### WORK INSTRUCTION
Your task is to copy every line below that contains the word "projects".

Plain-text document sources:
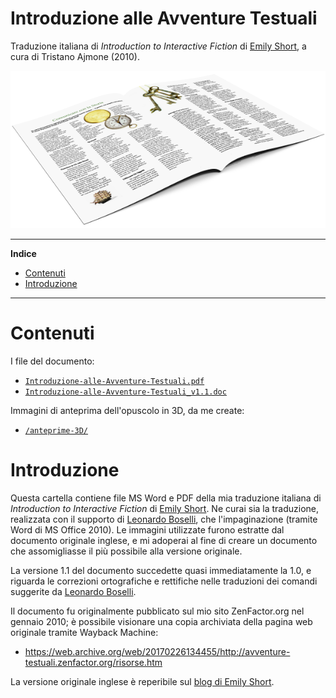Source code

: # Introduzione alle Avventure Testuali

Traduzione italiana di _Introduction to Interactive Fiction_ di [Emily Short], a cura di Tristano Ajmone (2010).

![Anteprima 3D Introduzione alle AT][Anteprima x600]


-----

**Indice**

<!-- MarkdownTOC autolink="true" bracket="round" autoanchor="false" lowercase="only_ascii" uri_encoding="true" levels="1,2,3" -->

- [Contenuti](#contenuti)
- [Introduzione](#introduzione)

<!-- /MarkdownTOC -->

-----

# Contenuti

I file del documento:

- [`Introduzione-alle-Avventure-Testuali.pdf`][Intro AT PDF]
- [`Introduzione-alle-Avventure-Testuali_v1.1.doc`][Intro AT DOC]

Immagini di anteprima dell'opuscolo in 3D, da me create:

- [`/anteprime-3D/`](./anteprime-3D/)


# Introduzione

Questa cartella contiene file MS Word e PDF della mia traduzione italiana di _Introduction to Interactive Fiction_ di [Emily Short]. Ne curai sia la traduzione, realizzata con il supporto di [Leonardo Boselli], che l'impaginazione (tramite Word di MS Office 2010). Le immagini utilizzate furono estratte dal documento originale inglese, e mi adoperai al fine di creare un documento che assomigliasse il più possibile alla versione originale.

La versione 1.1 del documento succedette quasi immediatamente la 1.0, e riguarda le correzioni ortografiche e rettifiche nelle traduzioni dei comandi suggerite da [Leonardo Boselli].

Il documento fu originalmente pubblicato sul mio sito ZenFactor.org nel gennaio 2010; è possibile visionare una copia archiviata della pagina web originale tramite Wayback Machine:

- <https://web.archive.org/web/20170226134455/http://avventure-testuali.zenfactor.org/risorse.htm>

La versione originale inglese è reperibile sul [blog di Emily Short].




[Intro AT PDF]: ./Introduzione-alle-Avventure-Testuali.pdf "'Intoduzione alle Avventure Testuali' versione PDF"
[Intro AT DOC]: ./Introduzione-alle-Avventure-Testuali_v1.1.doc "'Intoduzione alle Avventure Testuali' docuemnto Word originale"

[Anteprima x600]: ./anteprime-3D/IntroduzioneAT_3D_600x300.png "Anteprima in 3D del documento 'Introduzione alle Avventure Testuali' di Emily Short"

[Emily Short]: https://en.wikipedia.org/wiki/Emily_Short "Vedi la pagina Wikipedia dedicata a Emily Short"

[Leonardo Boselli]: http://www.youdev.it/milleuna/ "Visita il sito di Leonardo Boselli 'Mille e Una Avventura'" 

[blog di Emily Short]: https://emshort.blog/how-to-play/ "Vai alla pagina del documento inglese 'Introduction to IF', sul blog di Emily Short"

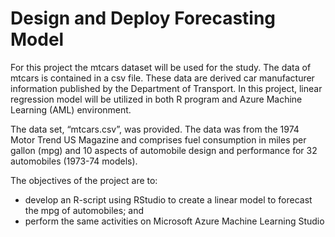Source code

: # Design and Deploy Forecasting Model

For this project the mtcars dataset will be used for the study. The data of mtcars is contained in a csv file. These data are derived car manufacturer information published by the Department of Transport. In this project, linear regression model will be utilized in both R program and Azure Machine Learning (AML) environment.

The data set, “mtcars.csv”, was provided. The data was from the 1974 Motor Trend US Magazine and comprises fuel consumption in miles per gallon (mpg) and 10 aspects of automobile design and performance for 32 automobiles (1973-74 models). 

The objectives of the project are to: 
- develop an R-script using RStudio to create a linear model to forecast the mpg of automobiles; and
- perform the same activities on Microsoft Azure Machine Learning Studio

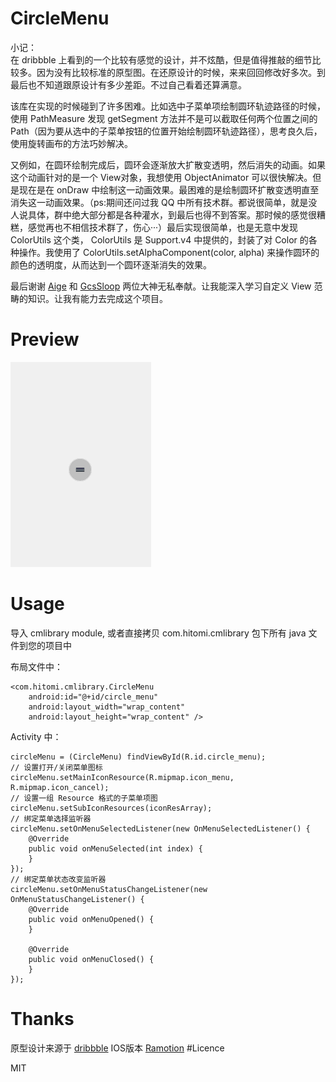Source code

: # CircleMenu

小记：<br/>
    在 dribbble 上看到的一个比较有感觉的设计，并不炫酷，但是值得推敲的细节比较多。因为没有比较标准的原型图。在还原设计的时候，来来回回修改好多次。到最后也不知道跟原设计有多少差距。不过自己看着还算满意。

   该库在实现的时候碰到了许多困难。比如选中子菜单项绘制圆环轨迹路径的时候，使用 PathMeasure 发现 getSegment 方法并不是可以截取任何两个位置之间的 Path（因为要从选中的子菜单按钮的位置开始绘制圆环轨迹路径），思考良久后，使用旋转画布的方法巧妙解决。

   又例如，在圆环绘制完成后，圆环会逐渐放大扩散变透明，然后消失的动画。如果这个动画针对的是一个 View对象，我想使用 ObjectAnimator 可以很快解决。但是现在是在 onDraw 中绘制这一动画效果。最困难的是绘制圆环扩散变透明直至消失这一动画效果。（ps:期间还问过我 QQ 中所有技术群。都说很简单，就是没人说具体，群中绝大部分都是各种灌水，到最后也得不到答案。那时候的感觉很糟糕，感觉再也不相信技术群了，伤心···）最后实现很简单，也是无意中发现 ColorUtils 这个类， ColorUtils 是 Support.v4 中提供的，封装了对 Color 的各种操作。我使用了 ColorUtils.setAlphaComponent(color, alpha) 来操作圆环的颜色的透明度，从而达到一个圆环逐渐消失的效果。

   最后谢谢 [Aige](http://blog.csdn.net/aigestudio?viewmode=contents) 和 [GcsSloop](http://www.gcssloop.com/#blog) 两位大神无私奉献。让我能深入学习自定义 View 范畴的知识。让我有能力去完成这个项目。


# Preview

<img src="preview/circle_menu.gif"/>


# Usage

导入 cmlibrary module, 或者直接拷贝 com.hitomi.cmlibrary 包下所有 java 文件到您的项目中

布局文件中：

    <com.hitomi.cmlibrary.CircleMenu
        android:id="@+id/circle_menu"
        android:layout_width="wrap_content"
        android:layout_height="wrap_content" />

Activity 中：

    circleMenu = (CircleMenu) findViewById(R.id.circle_menu);
    // 设置打开/关闭菜单图标
    circleMenu.setMainIconResource(R.mipmap.icon_menu, R.mipmap.icon_cancel);
    // 设置一组 Resource 格式的子菜单项图
    circleMenu.setSubIconResources(iconResArray);
    // 绑定菜单选择监听器
    circleMenu.setOnMenuSelectedListener(new OnMenuSelectedListener() {
        @Override
        public void onMenuSelected(int index) {
        }
    });
    // 绑定菜单状态改变监听器
    circleMenu.setOnMenuStatusChangeListener(new OnMenuStatusChangeListener() {
        @Override
        public void onMenuOpened() {
        }

        @Override
        public void onMenuClosed() {
        }
    });

# Thanks

   原型设计来源于 [dribbble](https://dribbble.com/shots/2534780-Circle-Menu-Swift-Open-Source)
   IOS版本 [Ramotion](https://github.com/Ramotion/circle-menu)
#Licence

MIT
 


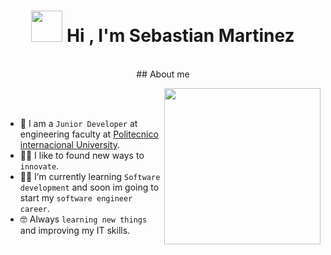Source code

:  <h1 align="center"><picture><img src = "https://github.com/7oSkaaa/7oSkaaa/blob/main/Images/about_me.gif?raw=true" width = 50px></picture> Hi , I'm Sebastian Martinez</h1>
<p align="center">
<br>	
##  About me

<picture> <img align="right" src="https://github.com/7oSkaaa/7oSkaaa/blob/main/Images/Right_Side.gif?raw=true" width = 250px></picture>

<br><br>

- :school: I am a `Junior Developer` at engineering faculty at [Politecnico internacional University](https://www.politecnicointernacional.edu.co/sw/es).
- :technologist: I like to found new ways to `innovate`. 
- :student: I’m currently learning `Software development` and soon im going to start my `software engineer career`.
- :nerd_face: Always `learning new things` and improving my IT skills.
<br>
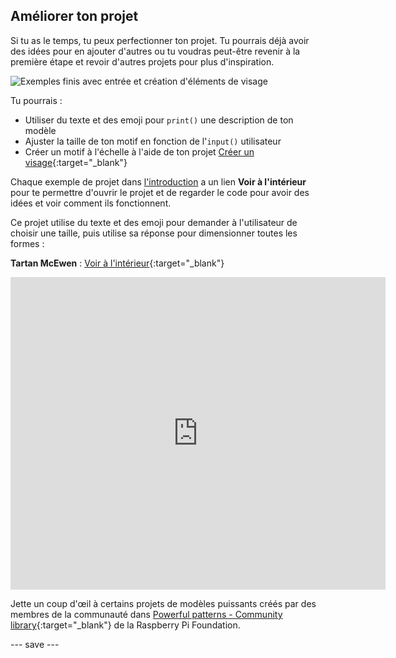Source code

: ## Améliorer ton projet

Si tu as le temps, tu peux perfectionner ton projet. Tu pourrais déjà avoir des idées pour en ajouter d'autres ou tu voudras peut-être revenir à la première étape et revoir d'autres projets pour plus d'inspiration.

![Exemples finis avec entrée et création d'éléments de visage](images/upgrade.gif)

Tu pourrais :
- Utiliser du texte et des emoji pour `print()` une description de ton modèle
- Ajuster la taille de ton motif en fonction de l'`input()` utilisateur
- Créer un motif à l'échelle à l'aide de ton projet [Créer un visage](https://projects.raspberrypi.org/en/projects/make-a-face){:target="_blank"}

Chaque exemple de projet dans [l'introduction](.) a un lien **Voir à l'intérieur** pour te permettre d'ouvrir le projet et de regarder le code pour avoir des idées et voir comment ils fonctionnent.

Ce projet utilise du texte et des emoji pour demander à l'utilisateur de choisir une taille, puis utilise sa réponse pour dimensionner toutes les formes :

**Tartan McEwen** : [Voir à l'intérieur](https://trinket.io/python/4706d1a81b){:target="_blank"}
<div class="trinket">
  <iframe src="https://trinket.io/embed/python/4706d1a81b?outputOnly=true&start=result" width="600" height="500" frameborder="0" marginwidth="0" marginheight="0" allowfullscreen>
  </iframe>
</div>

Jette un coup d'œil à certains projets de modèles puissants créés par des membres de la communauté dans [Powerful patterns - Community library](https://wke.lt/w/s/yyNPQT){:target="_blank"} de la Raspberry Pi Foundation.

--- save ---

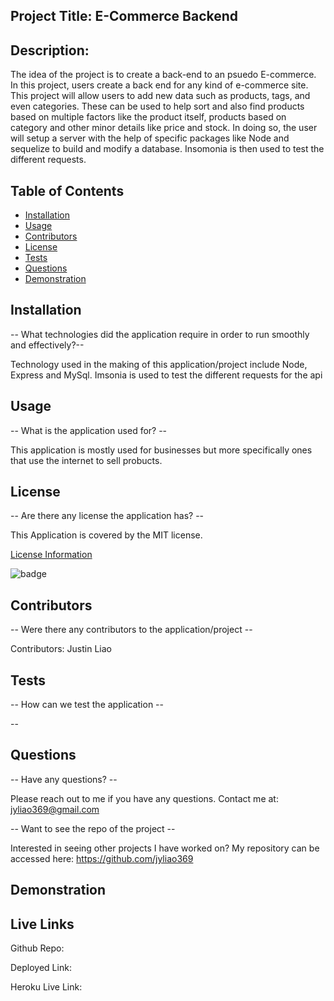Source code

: ## Project Title: E-Commerce Backend

  ## Description:
  The idea of the project is to create a back-end to an psuedo E-commerce. In this project, users create a back end for any kind of e-commerce site. This project will allow users to add new data such as products, tags, and even categories. These can be used to help sort and also find products based on multiple factors like the product itself, products based on category and other minor details like price and stock. In doing so, the user will setup a server with the help of specific packages like Node and sequelize to build and modify a database. Insomonia is then used to test the different requests.

  ## Table of Contents
  * [Installation](#installation)
  * [Usage](#usage)
  * [Contributors](#contributors)
  * [License](#license)
  * [Tests](#tests)
  * [Questions](#questions)
  * [Demonstration](#demonstrations)
  
  ## Installation
  -- What technologies did the application require in order to run smoothly and effectively?--

  Technology used in the making of this application/project include Node, Express and MySql. Imsonia is used to test the different requests for the api

  ## Usage
  -- What is the application used for? --

  This application is mostly used for businesses but more specifically ones that use the internet to sell probucts.

  ## License
  -- Are there any license the application has? --

  This Application is covered by the MIT license.

  [License Information](https://opensource.org/licenses/MIT)

  ![badge](https://img.shields.io/static/v1?label=License&message=MIT&color=success)


  ## Contributors
  -- Were there any contributors to the application/project --

  Contributors: Justin Liao

  ## Tests
  -- How can we test the application --

  --

  ## Questions
  -- Have any questions? --

  Please reach out to me if you have any questions. Contact me at: jyliao369@gmail.com

  -- Want to see the repo of the project --

  Interested in seeing other projects I have worked on? My repository can be accessed here: 
  https://github.com/jyliao369



  ## Demonstration

  
  ## Live Links

  Github Repo:

  Deployed Link:

  Heroku Live Link: 

  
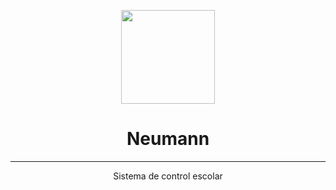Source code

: <p align='center'><img src="https://image.flaticon.com/icons/svg/1055/1055646.svg" width='150px'></p>
<h1 align='center'>Neumann</h1>
<hr>
<p align='center'>Sistema de control escolar</p>
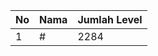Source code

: | No | Nama            | Jumlah Level |
|----|-----------------|--------------|
| 1  | #    |    2284        |
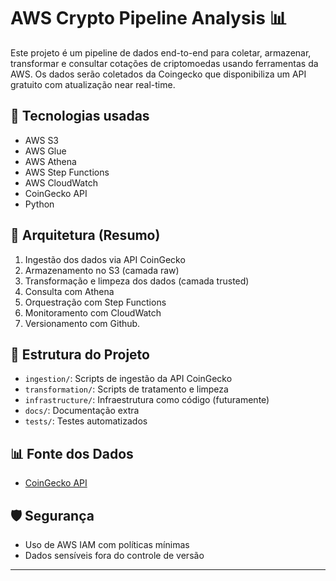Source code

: # AWS Crypto Pipeline Analysis 📊

Este projeto é um pipeline de dados end-to-end para coletar, armazenar, transformar e consultar cotações de criptomoedas usando ferramentas da AWS.
Os dados serão coletados da Coingecko que disponibiliza um API gratuito com atualização near real-time.

## 🔧 Tecnologias usadas
- AWS S3
- AWS Glue
- AWS Athena
- AWS Step Functions
- AWS CloudWatch
- CoinGecko API
- Python

## 📐 Arquitetura (Resumo)
1. Ingestão dos dados via API CoinGecko
2. Armazenamento no S3 (camada raw)
3. Transformação e limpeza dos dados (camada trusted)
4. Consulta com Athena
5. Orquestração com Step Functions
6. Monitoramento com CloudWatch
7. Versionamento com Github.

## 📁 Estrutura do Projeto
- `ingestion/`: Scripts de ingestão da API CoinGecko
- `transformation/`: Scripts de tratamento e limpeza
- `infrastructure/`: Infraestrutura como código (futuramente)
- `docs/`: Documentação extra
- `tests/`: Testes automatizados

## 📊 Fonte dos Dados
- [CoinGecko API](https://www.coingecko.com/en/api)

## 🛡️ Segurança
- Uso de AWS IAM com políticas mínimas
- Dados sensíveis fora do controle de versão

---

### WRITTEN RESPONSE
- Créer un motif à l'échelle à l'aide de ton projet [Créer un visage](https://projects.raspberrypi.org/en/projects/make-a-face){:target="_blank"}
  Interested in seeing other projects I have worked on? My repository can be accessed here: 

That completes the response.